**Task requirements:** Say how many lines in the records hold "processes". Nothing but the number should be given.

++++ Material supplied ++++

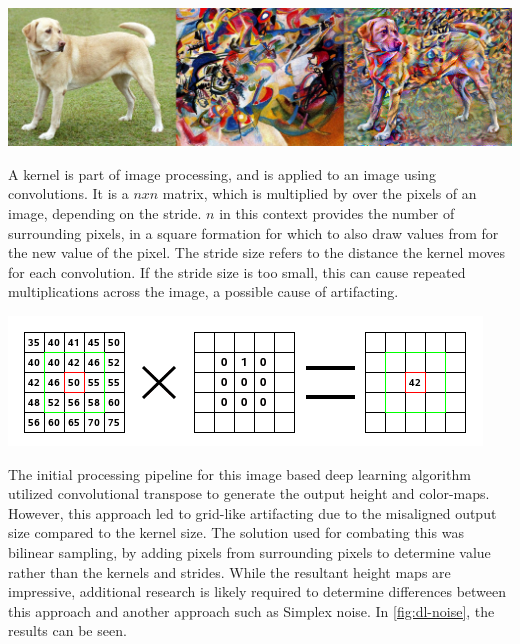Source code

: \documentclass[10pt]{report}
\begin{document}
		\begin{minipage}{\textwidth}
			\centering
			\includegraphics[scale=.3]{stylized-image}
			\label{fig:neural-style}
		\end{minipage}
	
		A kernel is part of image processing, and is applied to an image using convolutions. It is a \(n x n\) matrix, which is multiplied by over the pixels of an image, depending on the stride. \(n\) in this context provides the number of surrounding pixels, in a square formation for which to also draw values from for the new value of the pixel. The stride size refers to the distance the kernel moves for each convolution. If the stride size is too small, this can cause repeated multiplications across the image, a possible cause of artifacting. 
	
		\begin{minipage}{\textwidth}
			\centering
			\includegraphics[scale=1]{convolution-calculate}
			\label{fig:gimp}
		\end{minipage}
		
		The initial processing pipeline for this image based deep learning algorithm utilized convolutional transpose to generate the output height and color-maps. However, this approach led to grid-like artifacting due to the misaligned output size compared to the kernel size. The solution used for combating this was bilinear sampling, by adding pixels from surrounding pixels to determine value rather than the kernels and strides. While the resultant height maps are impressive, additional research is likely required to determine differences between this approach and another approach such as Simplex noise. In \autoref{fig:dl-noise}, the results can be seen. 
		
\end{document}
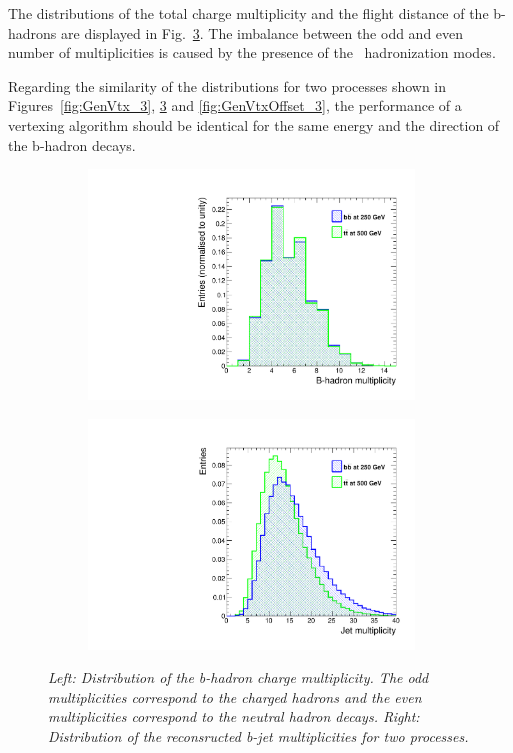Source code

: The distributions of the total charge multiplicity and the flight distance of the b-hadrons are displayed in Fig.~\ref{fig:GenHadronParams_3}.
The imbalance between the odd and even number of multiplicities is caused by the presence of the \Bzs\ hadronization modes.

Regarding the similarity of the distributions for two processes shown in Figures~\ref{fig:GenVtx_3}, \ref{fig:GenHadronParams_3} and \ref{fig:GenVtxOffset_3}, the performance of a vertexing algorithm should be identical for the same energy and the direction of the b-hadron decays.


\begin{figure}
\centering
\begin{subfigure}{0.5\textwidth}
    \includegraphics[width=0.95\textwidth]{ILD/plots/gen-hadron-multiplicity.pdf}
\caption{\label{fig:GenHadronParams_a_3} }
\end{subfigure}%
  \begin{subfigure}{0.5\textwidth}
\centering
    \includegraphics[width=0.95\textwidth]{ILD/plots/jet-multi.pdf}
\caption{\label{fig:GenHadronParams_b_3} }
\end{subfigure}
    \caption{\sl Left: Distribution of the b-hadron charge multiplicity. The odd multiplicities correspond to the charged hadrons and the even multiplicities correspond to the neutral hadron decays. Right: Distribution of the reconsructed b-jet multiplicities for two processes. }
    \label{fig:GenHadronParams_3}
\end{figure}



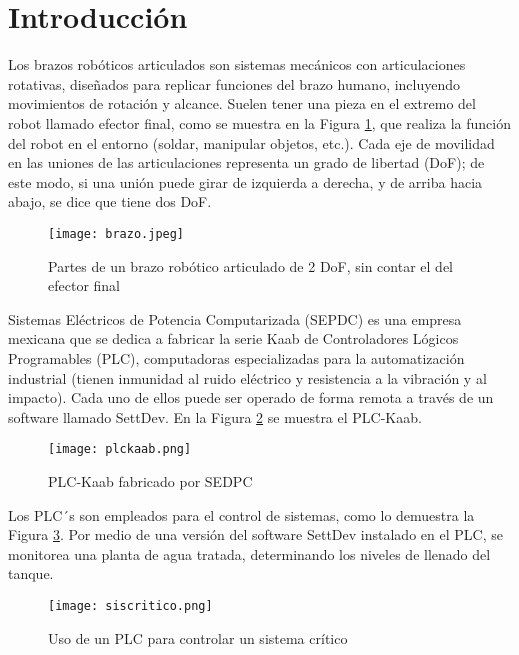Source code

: \section{Introducci\'on}

Los brazos robóticos articulados son sistemas mecánicos con articulaciones rotativas, diseñados para replicar funciones del brazo humano, incluyendo movimientos de rotación y alcance. Suelen tener una pieza en el extremo del robot llamado efector final, como se muestra en la Figura \ref{fig:brazoR}, que realiza la función del robot en el entorno (soldar, manipular objetos, etc.). Cada eje de movilidad en las uniones de las articulaciones representa un grado de libertad (DoF); de este modo, si una unión puede girar de izquierda a derecha, y de arriba hacia abajo, se dice que tiene dos DoF.

\vspace{1cm}

\begin{figure}[htb]
	\centering
	\texttt{[image: brazo.jpeg]}
	\caption{Partes de un brazo robótico articulado de 2 DoF, sin contar el del efector final}
	\label{fig:brazoR}
\end{figure}

\newpage
Sistemas Eléctricos de Potencia Computarizada (SEPDC) es una empresa mexicana que se dedica a fabricar la serie Kaab de Controladores Lógicos Programables (PLC), computadoras especializadas para la automatización industrial (tienen inmunidad al ruido eléctrico y resistencia a la vibración y al impacto). Cada uno de ellos puede ser operado de forma remota a través de un software llamado SettDev. En la Figura \ref{fig:plc} se muestra el PLC-Kaab.

\begin{figure}[htb]
	\centering
	\texttt{[image: plckaab.png]}
	\caption{PLC-Kaab fabricado por SEDPC}
	\label{fig:plc}
\end{figure}

Los PLC´s son empleados para el control de sistemas, como lo demuestra la Figura \ref{fig:siscritico}. Por medio de una versión del software SettDev instalado en el PLC, se monitorea una planta de agua tratada, determinando los niveles de llenado del tanque.

\begin{figure}[htb]
	\centering
	\texttt{[image: siscritico.png]}
	\caption{Uso de un PLC para controlar un sistema crítico}
	\label{fig:siscritico}
\end{figure}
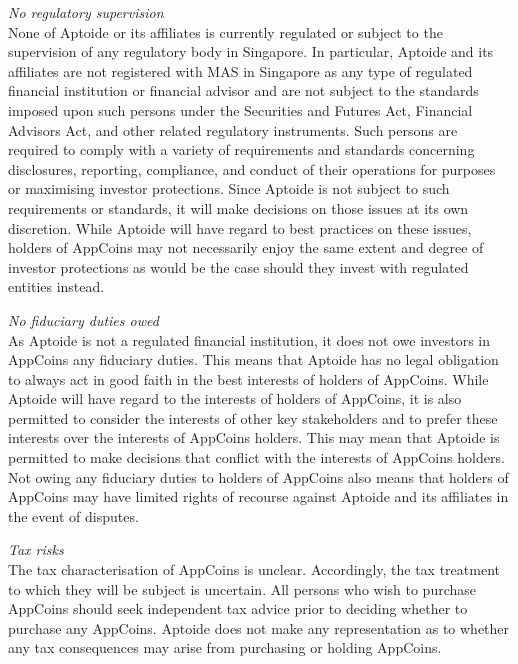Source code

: \medskip

\textit{No regulatory supervision}\\
None of Aptoide or its affiliates is currently regulated or subject to the supervision of any regulatory body in Singapore. In particular, Aptoide and its affiliates are not registered with MAS in Singapore as any type of regulated financial institution or financial advisor and are not subject to the standards imposed upon such persons under the Securities and Futures Act, Financial Advisors Act, and other related regulatory instruments. Such persons are required to comply with a variety of requirements and standards concerning disclosures, reporting, compliance, and conduct of their operations for purposes or maximising investor protections. Since Aptoide is not subject to such requirements or standards, it will make decisions on those issues at its own discretion. While Aptoide will have regard to best practices on these issues, holders of AppCoins may not necessarily enjoy the same extent and degree of investor protections as would be the case should they invest with regulated entities instead.

\medskip

\textit{No fiduciary duties owed}\\
As Aptoide is not a regulated financial institution, it does not owe investors in AppCoins any fiduciary duties. This means that Aptoide has no legal obligation to always act in good faith in the best interests of holders of AppCoins. While Aptoide will have regard to the interests of holders of AppCoins, it is also permitted to consider the interests of other key stakeholders and to prefer these interests over the interests of AppCoins holders. This may mean that Aptoide is permitted to make decisions that conflict with the interests of AppCoins holders. Not owing any fiduciary duties to holders of AppCoins also means that holders of AppCoins may have limited rights of recourse against Aptoide and its affiliates in the event of disputes.

\medskip

\textit{Tax risks}\\
The tax characterisation of AppCoins is unclear. Accordingly, the tax treatment to which they will be subject is uncertain. All persons who wish to purchase AppCoins should seek independent tax advice prior to deciding whether to purchase any AppCoins. Aptoide does not make any representation as to whether any tax consequences may arise from purchasing or holding AppCoins.

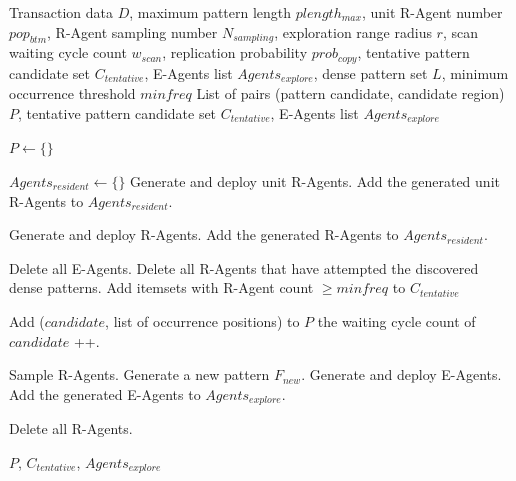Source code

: \begin{algorithm}[t] 

    \makeatletter 
    \renewcommand{\algorithmicrequire}{\textbf{Input:}} 
    \renewcommand{\algorithmicensure}{\textbf{Output:}} 
    \makeatother
    
    \begin{algorithmic}[1]
    \caption{Candidate Extraction Module} 
    \label{alg:candidate-extraction-module}
        \Require Transaction data $D$, maximum pattern length $plength_{max}$, unit R-Agent number $pop_{btm}$, R-Agent sampling number $N_{sampling}$, exploration range radius $r$, scan waiting cycle count $w_{scan}$, replication probability $prob_{copy}$, tentative pattern candidate set $C_{tentative}$, E-Agents list $Agents_{explore}$, dense pattern set $L$, minimum occurrence threshold $minfreq$
        \Ensure List of pairs (pattern candidate, candidate region) $P$, tentative pattern candidate set $C_{tentative}$, E-Agents list $Agents_{explore}$
        
        \State $P \gets \{\}$ 

        \State $Agents_{resident} \gets \{\}$
        \State Generate and deploy unit R-Agents.
        \State Add the generated unit R-Agents to $Agents_{resident}$.
        
            \State Generate and deploy R-Agents.
            \State Add the generated R-Agents to $Agents_{resident}$.
        \EndFor
        
        \State Delete all E-Agents.
        \State Delete all R-Agents that have attempted the discovered dense patterns.
        \State Add itemsets with R-Agent count $\geq minfreq$ to $C_{tentative}$ 
        
                \State Add ($candidate$, list of occurrence positions) to $P$ 
            \Else
                \State the waiting cycle count of $candidate$ ++.
            \EndIf
        \EndFor
        
        \State Sample R-Agents.
            \State Generate a new pattern $F_{new}$.
            \State Generate and deploy E-Agents.
            \State Add the generated E-Agents to $Agents_{explore}$.
        \EndFor
        
        \State Delete all R-Agents.
        
        \State \Return $P$, $C_{tentative}$, $Agents_{explore}$
    \end{algorithmic}
\end{algorithm}

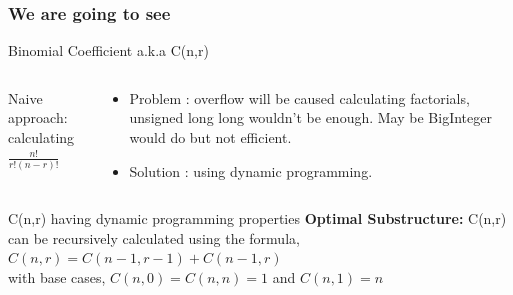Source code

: \documentclass{beamer}
\begin{document}
\begin{frame}
\frametitle{We are going to see}

    \tableofcontents
\end{frame}

\begin{frame}{Binomial Coefficient a.k.a C(n,r)}
\begin{columns}
\begin{column}{0.5\textwidth}
Naive approach: calculating \\
$\frac{n!}{r!(n-r)!}$
\end{column}
\begin{column}{0.5\textwidth}
\begin{itemize}
    \item Problem : overflow will be
caused calculating factorials,
unsigned long long wouldn’t
be enough. May be
BigInteger would do but not
efficient.
\item Solution : using dynamic
programming.
\end{itemize}
\end{column}
\end{columns}
\end{frame}

\begin{frame}{C(n,r) having dynamic programming properties}
    \textbf{Optimal Substructure:} C(n,r) can be recursively calculated using
the formula,\\
$C (n, r ) = C (n-1, r-1) + C (n-1, r )$\\
with base cases, $C(n,0) = C(n,n) = 1$ and $C(n,1) = n$ 
\end{frame}
\end{document}
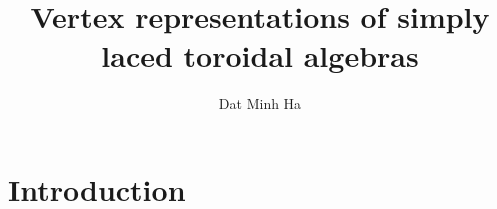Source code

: 

\setcounter{section}{-1}


\newcommand{\simpleroots}{\mathbb{I}}
\newcommand{\toroidal}{\t}
\newcommand{\Yangian}{\rmY}
\newcommand{\YangianDouble}{\rmD\rmY}
\newcommand{\extendedYangianDouble}{\widetilde{\rmD\rmY}}



    \title{Vertex representations of simply laced toroidal algebras}
    
    \author{Dat Minh Ha}
    \maketitle
    
    \begin{abstract}
        
    \end{abstract}
    
    {
    \hypersetup{} 
    \tableofcontents %
    }

    \section{Introduction}

    

    
    
    \printbibliography

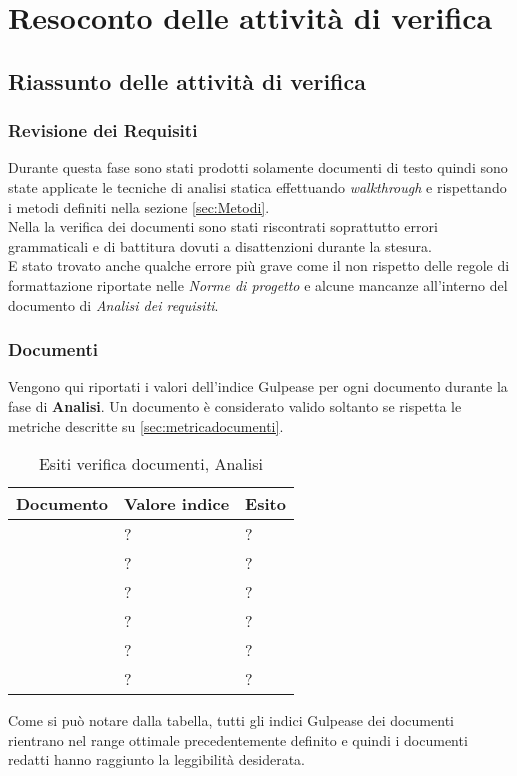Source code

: \section{Resoconto delle attività di verifica}
\subsection{Riassunto delle attività di verifica}
\subsubsection{Revisione dei Requisiti}

Durante questa fase sono stati prodotti solamente documenti di testo quindi sono state applicate le tecniche di analisi statica effettuando \textit{walkthrough} e rispettando i metodi definiti nella sezione \ref{sec:Metodi}.\\
Nella la verifica dei documenti sono stati riscontrati soprattutto errori grammaticali e di battitura dovuti a disattenzioni durante la stesura.\\
E stato trovato anche qualche errore più grave come il non rispetto delle regole di formattazione riportate nelle \textit{Norme di progetto} e alcune mancanze all'interno del documento di \textit{Analisi dei requisiti}.\\

\subsubsection{Documenti}

Vengono qui riportati i valori dell’indice Gulpease per ogni documento durante la fase di \textbf{Analisi}. Un documento è considerato valido soltanto se rispetta le metriche descritte su \ref{sec:metricadocumenti}.

\begin{table}[H]
	\centering
	\begin{tabular}{p{}p{}
			p{}}
		\toprule Documento & Valore indice & Esito \\
		\midrule
		\PianoDiProgetto & ? & ? \\
		\AnalisiDeiRequisiti & ? & ? \\
		\NormeDiProgetto & ? & ? \\
		\PianoDiQualifica & ? & ? \\
		\StudioDiFattibilita & ? & ? \\
		\Glossario & ? & ? \\
		\bottomrule
	\end{tabular}
	\label{tab:costorequisiti}
	\caption{Esiti verifica documenti, Analisi}
\end{table}

Come si può notare dalla tabella, tutti gli indici Gulpease dei documenti rientrano nel range ottimale precedentemente definito e quindi i documenti redatti hanno raggiunto la leggibilità desiderata.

++++

**Reply to the exercise:** 2